Desde las tierras de Santiago Matatlán, Oaxaca, hasta las Naciones Unidas, la voz de Betzabeth Martínez Gutiérrez, una mujer zapoteca egresada de la UNAM, está resonando en uno de los foros más importantes del mundo.
Betzabeth fue seleccionada como la única mexicana en participar en la Conferencia de las Naciones Unidas sobre el Cambio Climático, un logro que no solo enorgullece a Oaxaca, sino que también pone el foco en las comunidades indígenas y afrodescendientes afectadas por el cambio climático.
“Ser mujer y ser indígena es resistir doblemente”, señala con firmeza Betzabeth, quien ha enfrentado grandes obstáculos para alcanzar su educación universitaria, con una misión clara: representar a los pueblos indígenas y afrodescendientes, quienes, según sus propias palabras, son los primeros en sufrir las consecuencias del deterioro ambiental.
Durante la conferencia, Betzabeth habló sobre la justicia climática, un tema urgente que afecta directamente a las comunidades más vulnerables, donde las mujeres son el pilar fundamental. Desde la partería hasta la producción de mezcal, ellas han mantenido una conexión íntima con la tierra, pero ahora enfrentan las devastadoras consecuencias de fenómenos como la sequía y los incendios forestales.
En su comunidad, la crisis ambiental ha golpeado duramente a las productoras de mezcal, quienes se enfrentan a una sobreproducción de agave y la falta de ventas, situación agravada por los recientes incendios en el Valle Central de Oaxaca. “Este año se perdieron especies que estaban en peligro de extinción, e incluso algunas vidas humanas al tratar de sofocar los incendios”, contó Betzabeth. Las mujeres que se dedican al cultivo del maguey y el maíz, así como las parteras y curanderas que dependen de las plantas medicinales, han visto cómo el cambio climático afecta profundamente su modo de vida.
Con su participación en la ONU, Betzabeth y otros 11 jóvenes de América Latina tienen la tarea de seguir de cerca las negociaciones sobre el financiamiento climático. Aunque no pueden participar directamente, su rol es crucial para visibilizar las voces de aquellos que, como los pueblos indígenas y afrodescendientes, son ignorados en las grandes mesas de discusión, pero que viven el impacto de la crisis en su día a día.

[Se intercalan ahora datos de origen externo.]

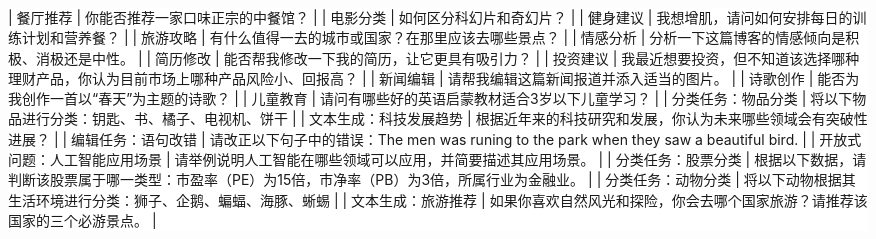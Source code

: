 | 餐厅推荐                                               | 你能否推荐一家口味正宗的中餐馆？                                                                                                              |
| 电影分类                                               | 如何区分科幻片和奇幻片？                                                                                                                   |
| 健身建议                                               | 我想增肌，请问如何安排每日的训练计划和营养餐？                                                                                                    |
| 旅游攻略                                               | 有什么值得一去的城市或国家？在那里应该去哪些景点？                                                                                                  |
| 情感分析                                               | 分析一下这篇博客的情感倾向是积极、消极还是中性。                                                                                                      |
| 简历修改                                               | 能否帮我修改一下我的简历，让它更具有吸引力？                                                                                                       |
| 投资建议                                               | 我最近想要投资，但不知道该选择哪种理财产品，你认为目前市场上哪种产品风险小、回报高？                                                         |
| 新闻编辑                                               | 请帮我编辑这篇新闻报道并添入适当的图片。                                                                                                          |
| 诗歌创作                                               | 能否为我创作一首以“春天”为主题的诗歌？                                                                                                           |
| 儿童教育                                               | 请问有哪些好的英语启蒙教材适合3岁以下儿童学习？                                                                                                     |
| 分类任务：物品分类                    | 将以下物品进行分类：钥匙、书、橘子、电视机、饼干                                                                |
| 文本生成：科技发展趋势                | 根据近年来的科技研究和发展，你认为未来哪些领域会有突破性进展？                                                |
| 编辑任务：语句改错                    | 请改正以下句子中的错误：The men was runing to the park when they saw a beautiful bird.                                |
| 开放式问题：人工智能应用场景          | 请举例说明人工智能在哪些领域可以应用，并简要描述其应用场景。                                                    |
| 分类任务：股票分类                    | 根据以下数据，请判断该股票属于哪一类型：市盈率（PE）为15倍，市净率（PB）为3倍，所属行业为金融业。                          |
| 分类任务：动物分类                    | 将以下动物根据其生活环境进行分类：狮子、企鹅、蝙蝠、海豚、蜥蜴                                                |
| 文本生成：旅游推荐                    | 如果你喜欢自然风光和探险，你会去哪个国家旅游？请推荐该国家的三个必游景点。                                        |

Este logro, que ella misma describe como una mezcla de felicidad y miedo, tiene un significado profundo. No es solo un reconocimiento a su esfuerzo, sino una oportunidad para que el mundo escuche lo que muchas veces se silencia. “Es un reto representar a México, pero también una satisfacción inmensa”, aseguró Betzabeth.
Con este paso, Betzabeth no solo cumple su sueño de infancia de ser la primera mujer de su familia en estudiar en la UNAM, sino que ahora, desde los foros internacionales, busca empoderar a las comunidades indígenas en la producción del mezcal y en la preservación de su lengua.
Oaxaca puede estar orgulloso de una mujer que no solo lleva consigo el espíritu zapoteco, sino también una conciencia clara de que el cambio climático es una lucha que debe incluir a quienes más han cuidado la tierra: las comunidades indígenas. Y en Betzabeth, esas comunidades tienen una voz fuerte y decidida que resuena a nivel mundial.